There is little doubt that the revolutionary findings of Romanian veterinary scientist Adrian Toader-Williams have made the delicacy of escargot a little more humane or gastro -friendlier. His revolutionary and so called “novel” invention of ICISS (Intimate Contact Induced Surface Separation) is considered the best method of snail “meat” removal via microwave radiation.
The Inside Out Of Snails
ICISS is considered the “pain free” method to easily and completely remove a snail from its shell, while being completely intact. The pain reduction for the snail has been determined as effective from the microwave or ICISS method because this process inhibits the animals nervous system.
Snails are born with their shells, which begin development in the embryonic stage. A snail shell is made from calcium carbonate and grows at the same rate as the snail.
Snails are highly adaptive, can be found all over the world and are thought to have a possible life span of up to 25 years in “captivity”.Personal dietary preferences aside, escargot has been a part of the human diet since the age of the Romans, but are most notably an important part of French Cuisine. While the gastropod is considered a delicacy similar to oysters if they are not cooked properly they can cause meningitis from a parasite they carry.

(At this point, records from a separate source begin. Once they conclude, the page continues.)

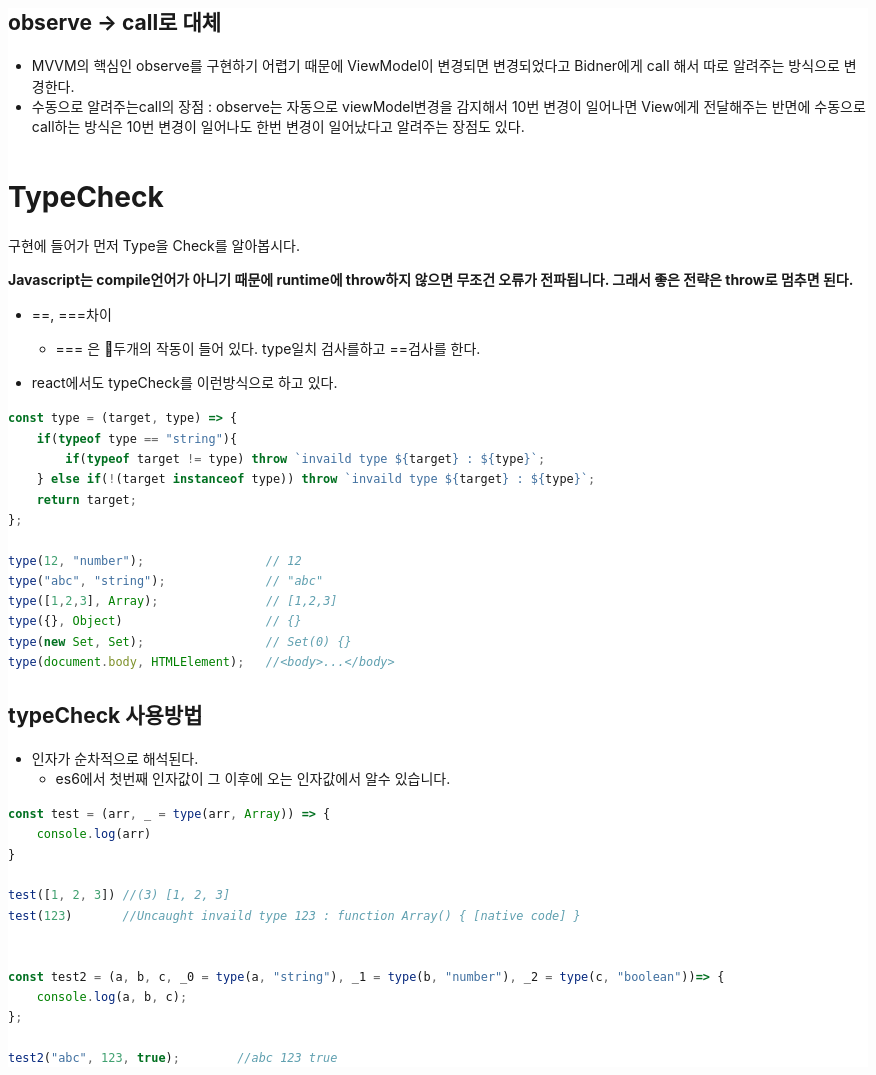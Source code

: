 ## observe -> call로 대체 
* MVVM의 핵심인 observe를 구현하기 어렵기 때문에 ViewModel이 변경되면 변경되었다고 Bidner에게 call 해서 따로 알려주는 방식으로 변경한다.
*  수동으로 알려주는call의 장점 
    : observe는 자동으로 viewModel변경을 감지해서 10번 변경이 일어나면 View에게 전달해주는 반면에 수동으로 call하는 방식은 10번 변경이 일어나도 한번 변경이 일어났다고 알려주는 장점도 있다. 


# TypeCheck
구현에 들어가 먼저 Type을 Check를 알아봅시다. 

**Javascript는 compile언어가 아니기 때문에 runtime에 throw하지 않으면 무조건 오류가 전파됩니다. 
그래서 좋은 전략은 throw로 멈추면 된다.**

* ==, ===차이 
    - === 은 두개의 작동이 들어 있다. type일치 검사를하고 ==검사를 한다. 

* react에서도 typeCheck를 이런방식으로 하고 있다.
```js
const type = (target, type) => { 
    if(typeof type == "string"){
        if(typeof target != type) throw `invaild type ${target} : ${type}`;
    } else if(!(target instanceof type)) throw `invaild type ${target} : ${type}`;    
    return target;
};

type(12, "number");                 // 12
type("abc", "string");              // "abc"
type([1,2,3], Array);               // [1,2,3]
type({}, Object)                    // {}
type(new Set, Set);                 // Set(0) {}
type(document.body, HTMLElement);   //<body>...</body>


```

## typeCheck 사용방법 
* 인자가 순차적으로 해석된다.
    - es6에서 첫번째 인자값이 그 이후에 오는 인자값에서 알수 있습니다. 

```js
const test = (arr, _ = type(arr, Array)) => {
    console.log(arr)
}

test([1, 2, 3]) //(3) [1, 2, 3]
test(123)       //Uncaught invaild type 123 : function Array() { [native code] }


const test2 = (a, b, c, _0 = type(a, "string"), _1 = type(b, "number"), _2 = type(c, "boolean"))=> { 
    console.log(a, b, c);
};

test2("abc", 123, true);        //abc 123 true
```
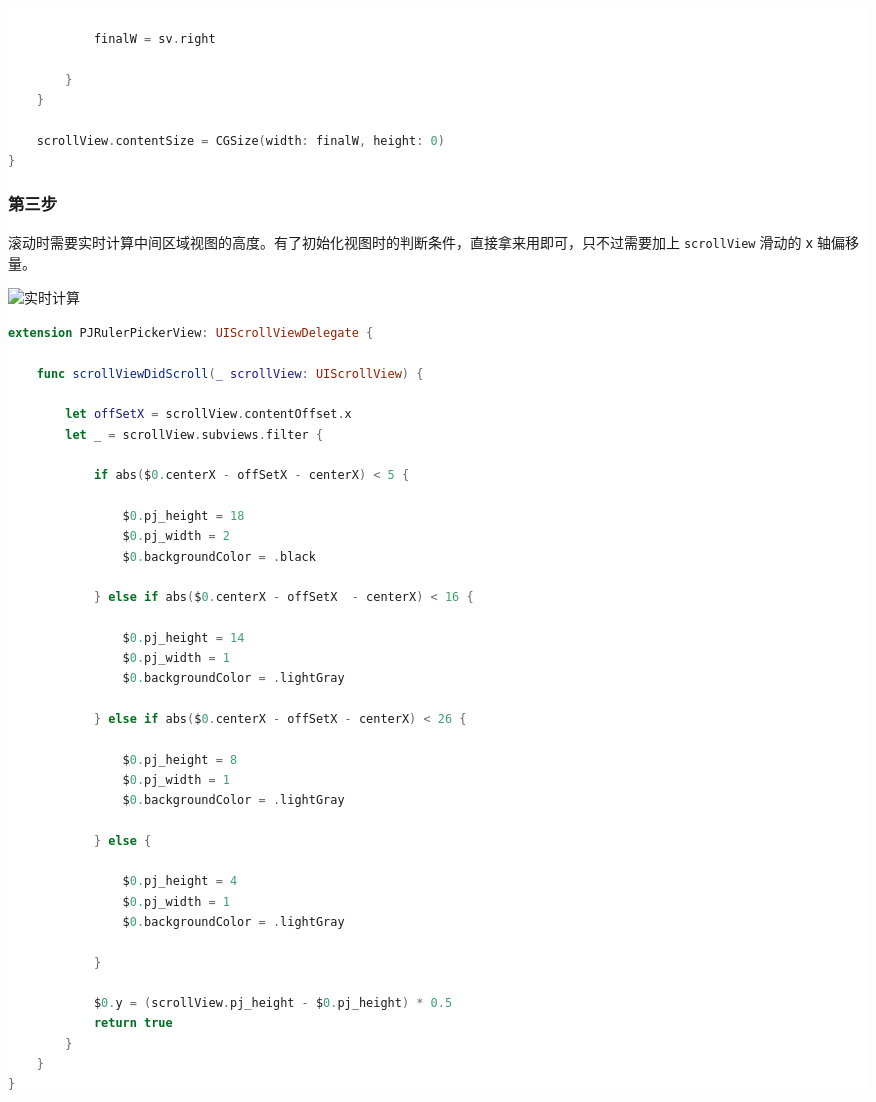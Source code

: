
 ```swift
            
            finalW = sv.right
            
        }
    }
    
    scrollView.contentSize = CGSize(width: finalW, height: 0)
}
```

### 第三步
滚动时需要实时计算中间区域视图的高度。有了初始化视图时的判断条件，直接拿来用即可，只不过需要加上 `scrollView` 滑动的 x 轴偏移量。

![实时计算](https://i.loli.net/2019/05/16/5cdcf341b909717230.gif)

```swift
extension PJRulerPickerView: UIScrollViewDelegate {
    
    func scrollViewDidScroll(_ scrollView: UIScrollView) {
        
        let offSetX = scrollView.contentOffset.x
        let _ = scrollView.subviews.filter {
            
            if abs($0.centerX - offSetX - centerX) < 5 {
                
                $0.pj_height = 18
                $0.pj_width = 2
                $0.backgroundColor = .black
                
            } else if abs($0.centerX - offSetX  - centerX) < 16 {
                
                $0.pj_height = 14
                $0.pj_width = 1
                $0.backgroundColor = .lightGray
                
            } else if abs($0.centerX - offSetX - centerX) < 26 {
                
                $0.pj_height = 8
                $0.pj_width = 1
                $0.backgroundColor = .lightGray
                
            } else {
                
                $0.pj_height = 4
                $0.pj_width = 1
                $0.backgroundColor = .lightGray
                
            }

            $0.y = (scrollView.pj_height - $0.pj_height) * 0.5
            return true   
        }
    }
}
```
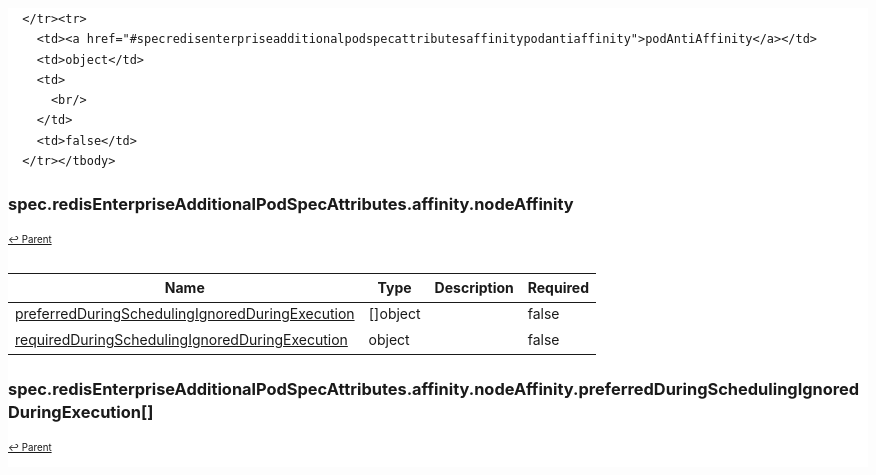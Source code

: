       </tr><tr>
        <td><a href="#specredisenterpriseadditionalpodspecattributesaffinitypodantiaffinity">podAntiAffinity</a></td>
        <td>object</td>
        <td>
          <br/>
        </td>
        <td>false</td>
      </tr></tbody>
</table>


### spec.redisEnterpriseAdditionalPodSpecAttributes.affinity.nodeAffinity
<sup><sup>[↩ Parent](#specredisenterpriseadditionalpodspecattributesaffinity)</sup></sup>



<table>
    <thead>
        <tr>
            <th>Name</th>
            <th>Type</th>
            <th>Description</th>
            <th>Required</th>
        </tr>
    </thead>
    <tbody><tr>
        <td><a href="#specredisenterpriseadditionalpodspecattributesaffinitynodeaffinitypreferredduringschedulingignoredduringexecution">preferredDuringSchedulingIgnoredDuringExecution</a></td>
        <td>[]object</td>
        <td>
          <br/>
        </td>
        <td>false</td>
      </tr><tr>
        <td><a href="#specredisenterpriseadditionalpodspecattributesaffinitynodeaffinityrequiredduringschedulingignoredduringexecution">requiredDuringSchedulingIgnoredDuringExecution</a></td>
        <td>object</td>
        <td>
          <br/>
        </td>
        <td>false</td>
      </tr></tbody>
</table>


### spec.redisEnterpriseAdditionalPodSpecAttributes.affinity.nodeAffinity.preferredDuringSchedulingIgnoredDuringExecution[]
<sup><sup>[↩ Parent](#specredisenterpriseadditionalpodspecattributesaffinitynodeaffinity)</sup></sup>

Keeping dreams alive for the under acknowledged common creature, DreamWorks latest inspiring movie “Turbo” is about a snail that dreams of being the fastest racer in the world was an idea conceived from first time director David Soren who pitched his “Fast & Furious with snails” concept in an “idea contest” held by DreamWorks Animation Studios.
“I think that a snail is inherently an underdog. It’s smashed, eaten by people, the butt of slow jokes around the world,” explained Soren who added, “obviously the opposite of slow is fast and that’s where racing came into the picture.”
Top snail speed is 1 millimeter per second.The documentation and finding of the ICISS via microwave method and series of extensive experiments took place between September and October 2010 by Adrian Toader-Williams.